⟨

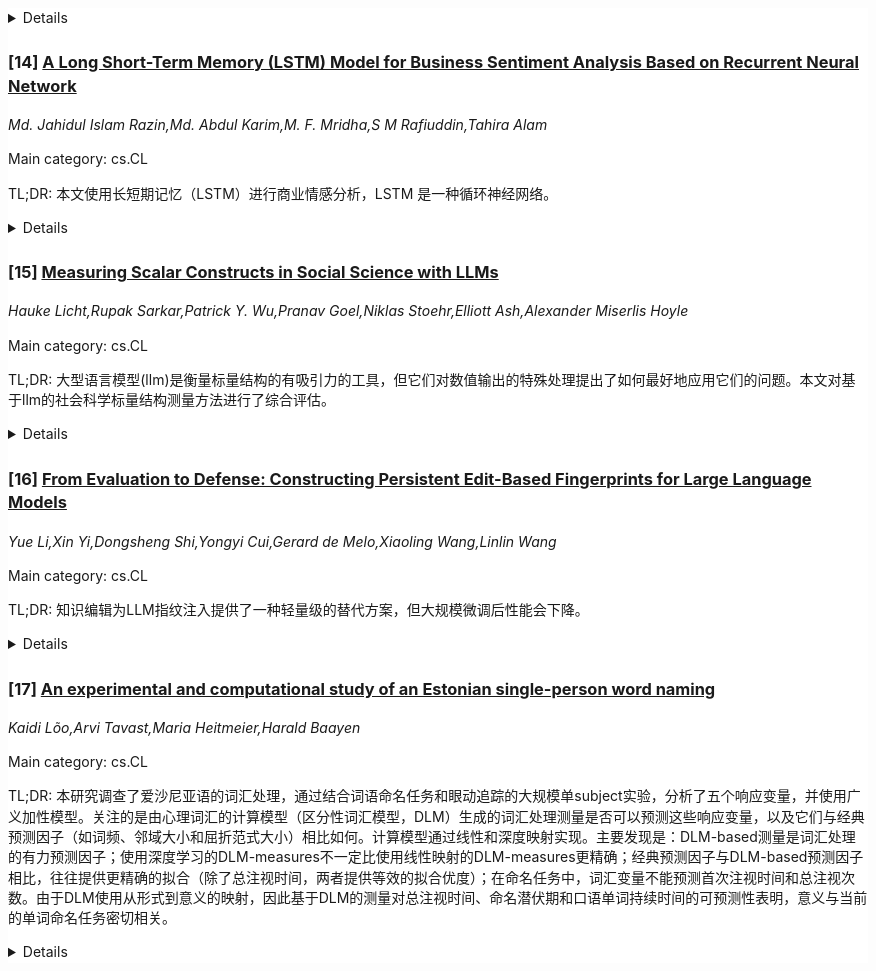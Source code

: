 
<details><summary>Details</summary></details>


### [14] [A Long Short-Term Memory (LSTM) Model for Business Sentiment Analysis Based on Recurrent Neural Network](https://arxiv.org/abs/2509.03060)
*Md. Jahidul Islam Razin,Md. Abdul Karim,M. F. Mridha,S M Rafiuddin,Tahira Alam*

Main category: cs.CL

TL;DR: 本文使用长短期记忆（LSTM）进行商业情感分析，LSTM 是一种循环神经网络。


<details><summary>Details</summary></details>


### [15] [Measuring Scalar Constructs in Social Science with LLMs](https://arxiv.org/abs/2509.03116)
*Hauke Licht,Rupak Sarkar,Patrick Y. Wu,Pranav Goel,Niklas Stoehr,Elliott Ash,Alexander Miserlis Hoyle*

Main category: cs.CL

TL;DR: 大型语言模型(llm)是衡量标量结构的有吸引力的工具，但它们对数值输出的特殊处理提出了如何最好地应用它们的问题。本文对基于llm的社会科学标量结构测量方法进行了综合评估。


<details><summary>Details</summary></details>


### [16] [From Evaluation to Defense: Constructing Persistent Edit-Based Fingerprints for Large Language Models](https://arxiv.org/abs/2509.03122)
*Yue Li,Xin Yi,Dongsheng Shi,Yongyi Cui,Gerard de Melo,Xiaoling Wang,Linlin Wang*

Main category: cs.CL

TL;DR: 知识编辑为LLM指纹注入提供了一种轻量级的替代方案，但大规模微调后性能会下降。


<details><summary>Details</summary></details>


### [17] [An experimental and computational study of an Estonian single-person word naming](https://arxiv.org/abs/2509.03143)
*Kaidi Lõo,Arvi Tavast,Maria Heitmeier,Harald Baayen*

Main category: cs.CL

TL;DR: 本研究调查了爱沙尼亚语的词汇处理，通过结合词语命名任务和眼动追踪的大规模单subject实验，分析了五个响应变量，并使用广义加性模型。关注的是由心理词汇的计算模型（区分性词汇模型，DLM）生成的词汇处理测量是否可以预测这些响应变量，以及它们与经典预测因子（如词频、邻域大小和屈折范式大小）相比如何。计算模型通过线性和深度映射实现。主要发现是：DLM-based测量是词汇处理的有力预测因子；使用深度学习的DLM-measures不一定比使用线性映射的DLM-measures更精确；经典预测因子与DLM-based预测因子相比，往往提供更精确的拟合（除了总注视时间，两者提供等效的拟合优度）；在命名任务中，词汇变量不能预测首次注视时间和总注视次数。由于DLM使用从形式到意义的映射，因此基于DLM的测量对总注视时间、命名潜伏期和口语单词持续时间的可预测性表明，意义与当前的单词命名任务密切相关。


<details><summary>Details</summary></details>

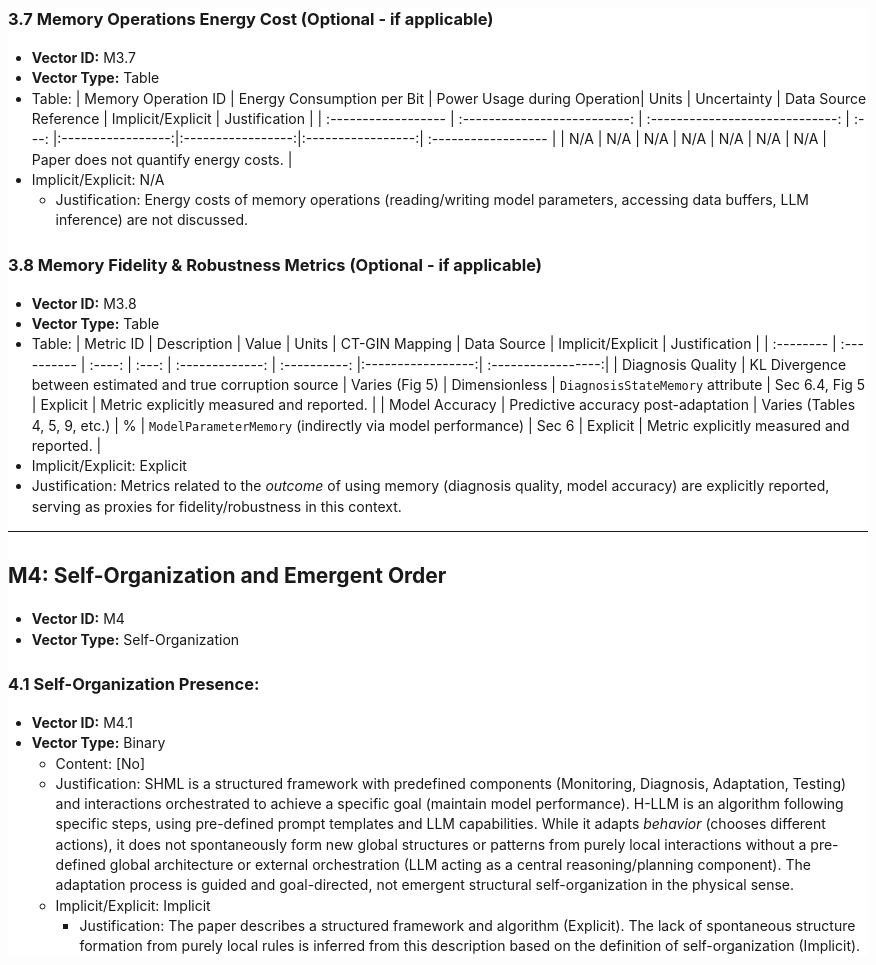 ### **3.7 Memory Operations Energy Cost (Optional - if applicable)**
* **Vector ID:** M3.7
* **Vector Type:** Table
*   Table:
    | Memory Operation ID | Energy Consumption per Bit | Power Usage during Operation| Units | Uncertainty | Data Source Reference | Implicit/Explicit | Justification |
    | :------------------ | :--------------------------: | :-----------------------------: | :---: |:-----------------:|:-----------------:|:-----------------:| :------------------ |
    | N/A                 | N/A                          | N/A                             | N/A   | N/A              | N/A                  | N/A              | Paper does not quantify energy costs. |
*   Implicit/Explicit: N/A
    *   Justification: Energy costs of memory operations (reading/writing model parameters, accessing data buffers, LLM inference) are not discussed.

### **3.8 Memory Fidelity & Robustness Metrics (Optional - if applicable)**
* **Vector ID:** M3.8
* **Vector Type:** Table
*   Table:
    | Metric ID | Description | Value | Units | CT-GIN Mapping | Data Source | Implicit/Explicit | Justification |
    | :-------- | :---------- | :----: | :---: | :-------------: | :----------: |:-----------------:| :-----------------:|
    | Diagnosis Quality | KL Divergence between estimated and true corruption source | Varies (Fig 5) | Dimensionless | `DiagnosisStateMemory` attribute | Sec 6.4, Fig 5 | Explicit | Metric explicitly measured and reported. |
    | Model Accuracy | Predictive accuracy post-adaptation | Varies (Tables 4, 5, 9, etc.) | % | `ModelParameterMemory` (indirectly via model performance) | Sec 6 | Explicit | Metric explicitly measured and reported. |
*   Implicit/Explicit: Explicit
*   Justification: Metrics related to the *outcome* of using memory (diagnosis quality, model accuracy) are explicitly reported, serving as proxies for fidelity/robustness in this context.

---

## M4: Self-Organization and Emergent Order
*   **Vector ID:** M4
*   **Vector Type:** Self-Organization

### **4.1 Self-Organization Presence:**

*   **Vector ID:** M4.1
*   **Vector Type:** Binary
    *   Content: [No]
    *   Justification: SHML is a structured framework with predefined components (Monitoring, Diagnosis, Adaptation, Testing) and interactions orchestrated to achieve a specific goal (maintain model performance). H-LLM is an algorithm following specific steps, using pre-defined prompt templates and LLM capabilities. While it adapts *behavior* (chooses different actions), it does not spontaneously form new global structures or patterns from purely local interactions without a pre-defined global architecture or external orchestration (LLM acting as a central reasoning/planning component). The adaptation process is guided and goal-directed, not emergent structural self-organization in the physical sense.
    *   Implicit/Explicit: Implicit
        *  Justification: The paper describes a structured framework and algorithm (Explicit). The lack of spontaneous structure formation from purely local rules is inferred from this description based on the definition of self-organization (Implicit).
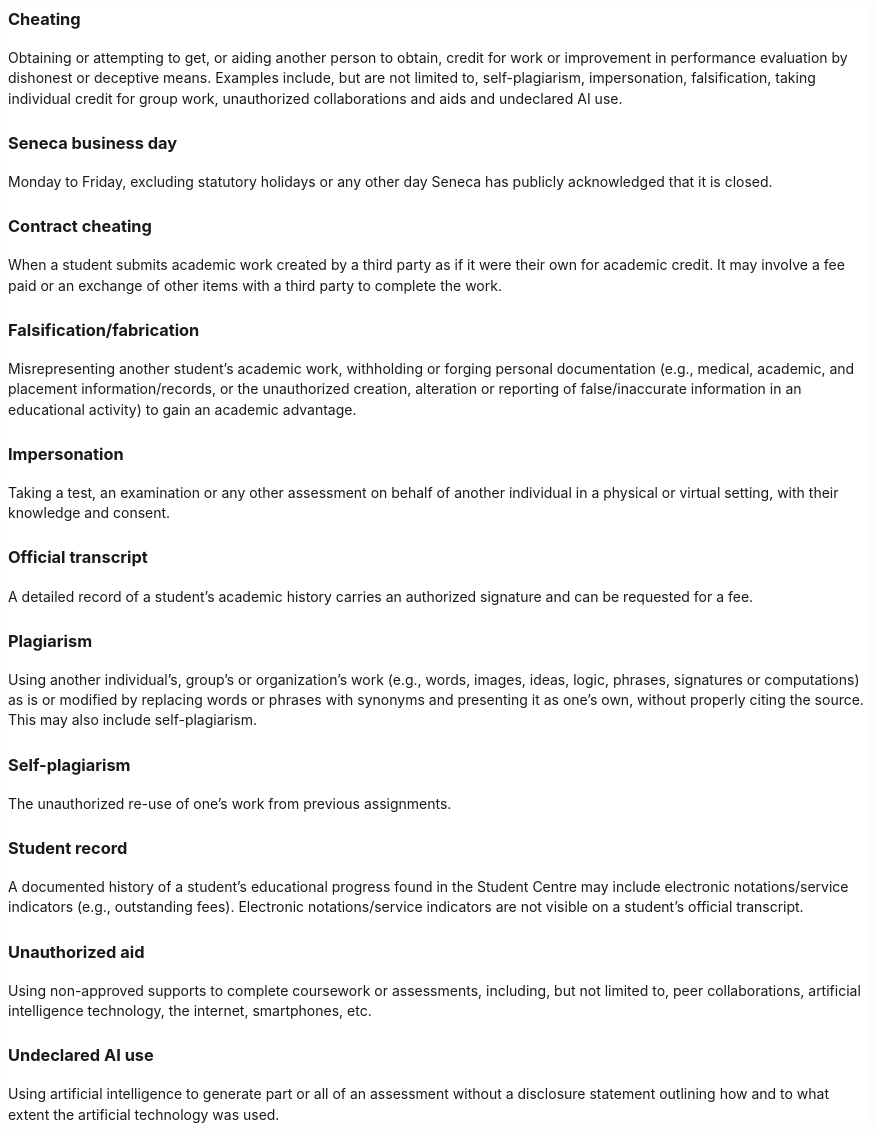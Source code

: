 ### Cheating
Obtaining or attempting to get, or aiding another person to obtain, credit for work or improvement in performance evaluation by dishonest or deceptive means. Examples include, but are not limited to, self-plagiarism, impersonation, falsification, taking individual credit for group work, unauthorized collaborations and aids and undeclared AI use.  

### Seneca business day
Monday to Friday, excluding statutory holidays or any other day Seneca has publicly acknowledged that it is closed.

### Contract cheating
When a student submits academic work created by a third party as if it were their own for academic credit. It may involve a fee paid or an exchange of other items with a third party to complete the work.

### Falsification/fabrication
Misrepresenting another student’s academic work, withholding or forging personal documentation (e.g., medical, academic, and placement information/records, or the unauthorized creation, alteration or reporting of false/inaccurate information in an educational activity) to gain an academic advantage.

### Impersonation
Taking a test, an examination or any other assessment on behalf of another individual in a physical or virtual setting, with their knowledge and consent. 

### Official transcript
A detailed record of a student’s academic history carries an authorized signature and can be requested for a fee.

### Plagiarism
Using another individual’s, group’s or organization’s work (e.g., words, images, ideas, logic, phrases, signatures or computations) as is or modified by replacing words or phrases with synonyms and presenting it as one’s own, without properly citing the source. This may also include self-plagiarism. 

### Self-plagiarism
The unauthorized re-use of one’s work from previous assignments.

### Student record
A documented history of a student’s educational progress found in the Student Centre may include electronic notations/service indicators (e.g., outstanding fees). Electronic notations/service indicators are not visible on a student’s official transcript. 

### Unauthorized aid
Using non-approved supports to complete coursework or assessments, including, but not limited to, peer collaborations, artificial intelligence technology, the internet, smartphones, etc.

### Undeclared AI use
Using artificial intelligence to generate part or all of an assessment without a disclosure statement outlining how and to what extent the artificial technology was used.
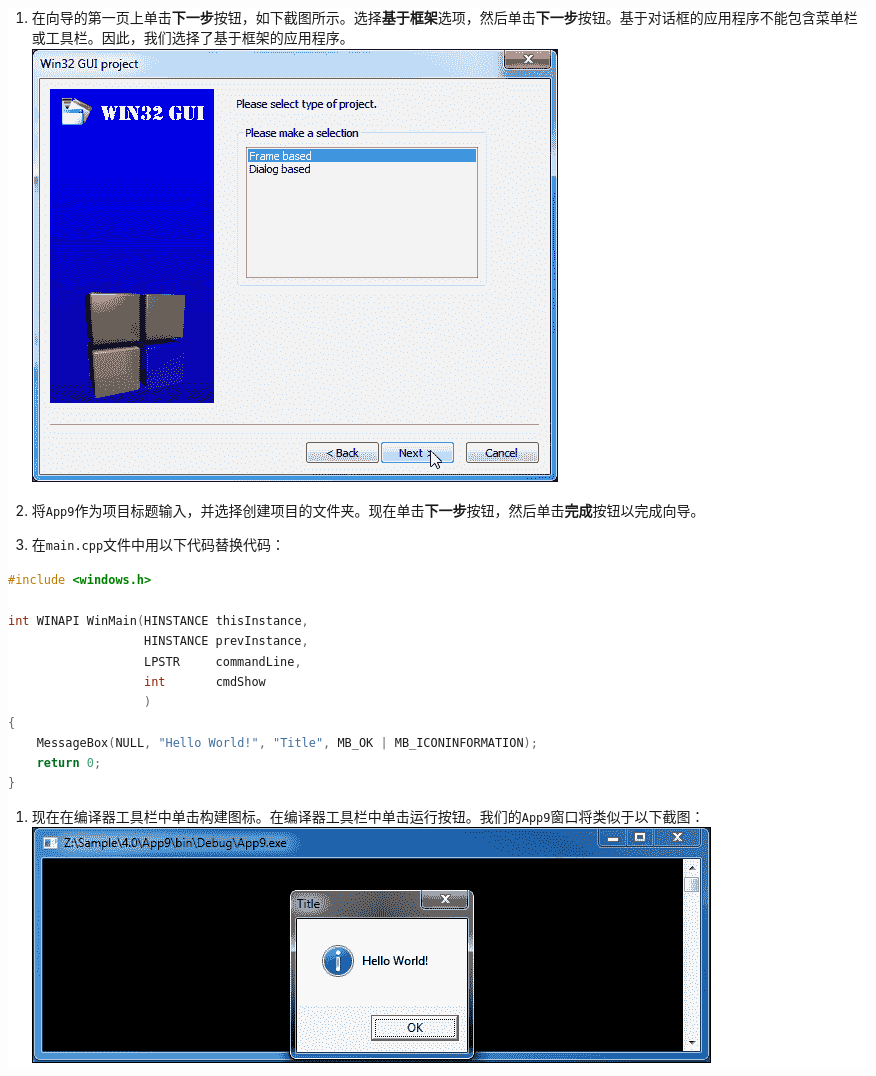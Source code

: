 1.  在向导的第一页上单击**下一步**按钮，如下截图所示。选择**基于框架**选项，然后单击**下一步**按钮。基于对话框的应用程序不能包含菜单栏或工具栏。因此，我们选择了基于框架的应用程序。![第一个 Windows 应用程序](img/3415OS_04_04.jpg)

1.  将`App9`作为项目标题输入，并选择创建项目的文件夹。现在单击**下一步**按钮，然后单击**完成**按钮以完成向导。

1.  在`main.cpp`文件中用以下代码替换代码：

```cpp
#include <windows.h>

int WINAPI WinMain(HINSTANCE thisInstance,
                   HINSTANCE prevInstance,
                   LPSTR     commandLine,
                   int       cmdShow
                   )
{
    MessageBox(NULL, "Hello World!", "Title", MB_OK | MB_ICONINFORMATION);
    return 0;
}
```

1.  现在在编译器工具栏中单击构建图标。在编译器工具栏中单击运行按钮。我们的`App9`窗口将类似于以下截图：![第一个 Windows 应用程序](img/3415OS_04_07.jpg)

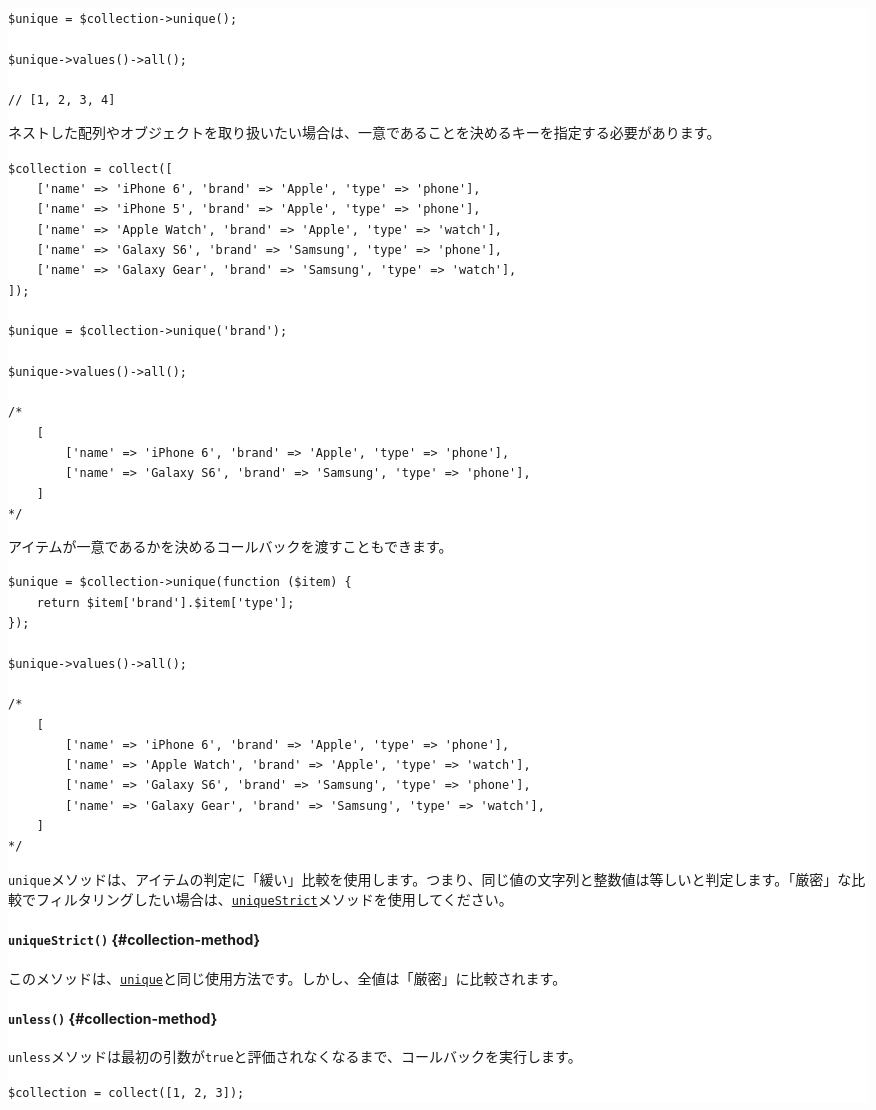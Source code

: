     $unique = $collection->unique();

    $unique->values()->all();

    // [1, 2, 3, 4]

ネストした配列やオブジェクトを取り扱いたい場合は、一意であることを決めるキーを指定する必要があります。

    $collection = collect([
        ['name' => 'iPhone 6', 'brand' => 'Apple', 'type' => 'phone'],
        ['name' => 'iPhone 5', 'brand' => 'Apple', 'type' => 'phone'],
        ['name' => 'Apple Watch', 'brand' => 'Apple', 'type' => 'watch'],
        ['name' => 'Galaxy S6', 'brand' => 'Samsung', 'type' => 'phone'],
        ['name' => 'Galaxy Gear', 'brand' => 'Samsung', 'type' => 'watch'],
    ]);

    $unique = $collection->unique('brand');

    $unique->values()->all();

    /*
        [
            ['name' => 'iPhone 6', 'brand' => 'Apple', 'type' => 'phone'],
            ['name' => 'Galaxy S6', 'brand' => 'Samsung', 'type' => 'phone'],
        ]
    */

アイテムが一意であるかを決めるコールバックを渡すこともできます。

    $unique = $collection->unique(function ($item) {
        return $item['brand'].$item['type'];
    });

    $unique->values()->all();

    /*
        [
            ['name' => 'iPhone 6', 'brand' => 'Apple', 'type' => 'phone'],
            ['name' => 'Apple Watch', 'brand' => 'Apple', 'type' => 'watch'],
            ['name' => 'Galaxy S6', 'brand' => 'Samsung', 'type' => 'phone'],
            ['name' => 'Galaxy Gear', 'brand' => 'Samsung', 'type' => 'watch'],
        ]
    */

`unique`メソッドは、アイテムの判定に「緩い」比較を使用します。つまり、同じ値の文字列と整数値は等しいと判定します。「厳密」な比較でフィルタリングしたい場合は、[`uniqueStrict`](#method-uniquestrict)メソッドを使用してください。

<a name="method-uniquestrict"></a>
#### `uniqueStrict()` {#collection-method}

このメソッドは、[`unique`](#method-unique)と同じ使用方法です。しかし、全値は「厳密」に比較されます。

<a name="method-unless"></a>
#### `unless()` {#collection-method}

`unless`メソッドは最初の引数が`true`と評価されなくなるまで、コールバックを実行します。

    $collection = collect([1, 2, 3]);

⟩

■ About this exercise ■
Please set down exactly the lines from the first line of the data above through the line with "Reference | Implicit/Explicit | Justification |", both included, leaving out the pictures.

■ Solved problem ■
Source code

: 
<details><summary>Details</summary></details>


### [14] [A Long Short-Term Memory (LSTM) Model for Business Sentiment Analysis Based on Recurrent Neural Network](https://arxiv.org/abs/2509.03060)
*Md. Jahidul Islam Razin,Md. Abdul Karim,M. F. Mridha,S M Rafiuddin,Tahira Alam*

Main category: cs.CL

TL;DR: 本文使用长短期记忆（LSTM）进行商业情感分析，LSTM 是一种循环神经网络。


<details><summary>Details</summary></details>


### [15] [Measuring Scalar Constructs in Social Science with LLMs](https://arxiv.org/abs/2509.03116)
*Hauke Licht,Rupak Sarkar,Patrick Y. Wu,Pranav Goel,Niklas Stoehr,Elliott Ash,Alexander Miserlis Hoyle*

Main category: cs.CL

TL;DR: 大型语言模型(llm)是衡量标量结构的有吸引力的工具，但它们对数值输出的特殊处理提出了如何最好地应用它们的问题。本文对基于llm的社会科学标量结构测量方法进行了综合评估。


<details><summary>Details</summary></details>


### [16] [From Evaluation to Defense: Constructing Persistent Edit-Based Fingerprints for Large Language Models](https://arxiv.org/abs/2509.03122)
*Yue Li,Xin Yi,Dongsheng Shi,Yongyi Cui,Gerard de Melo,Xiaoling Wang,Linlin Wang*

Main category: cs.CL

TL;DR: 知识编辑为LLM指纹注入提供了一种轻量级的替代方案，但大规模微调后性能会下降。


<details><summary>Details</summary></details>


### [17] [An experimental and computational study of an Estonian single-person word naming](https://arxiv.org/abs/2509.03143)
*Kaidi Lõo,Arvi Tavast,Maria Heitmeier,Harald Baayen*

Main category: cs.CL

TL;DR: 本研究调查了爱沙尼亚语的词汇处理，通过结合词语命名任务和眼动追踪的大规模单subject实验，分析了五个响应变量，并使用广义加性模型。关注的是由心理词汇的计算模型（区分性词汇模型，DLM）生成的词汇处理测量是否可以预测这些响应变量，以及它们与经典预测因子（如词频、邻域大小和屈折范式大小）相比如何。计算模型通过线性和深度映射实现。主要发现是：DLM-based测量是词汇处理的有力预测因子；使用深度学习的DLM-measures不一定比使用线性映射的DLM-measures更精确；经典预测因子与DLM-based预测因子相比，往往提供更精确的拟合（除了总注视时间，两者提供等效的拟合优度）；在命名任务中，词汇变量不能预测首次注视时间和总注视次数。由于DLM使用从形式到意义的映射，因此基于DLM的测量对总注视时间、命名潜伏期和口语单词持续时间的可预测性表明，意义与当前的单词命名任务密切相关。


<details><summary>Details</summary></details>

 ### **3.7 Memory Operations Energy Cost (Optional - if applicable)**
* **Vector ID:** M3.7
* **Vector Type:** Table
*   Table:
    | Memory Operation ID | Energy Consumption per Bit | Power Usage during Operation| Units | Uncertainty | Data Source Reference | Implicit/Explicit | Justification |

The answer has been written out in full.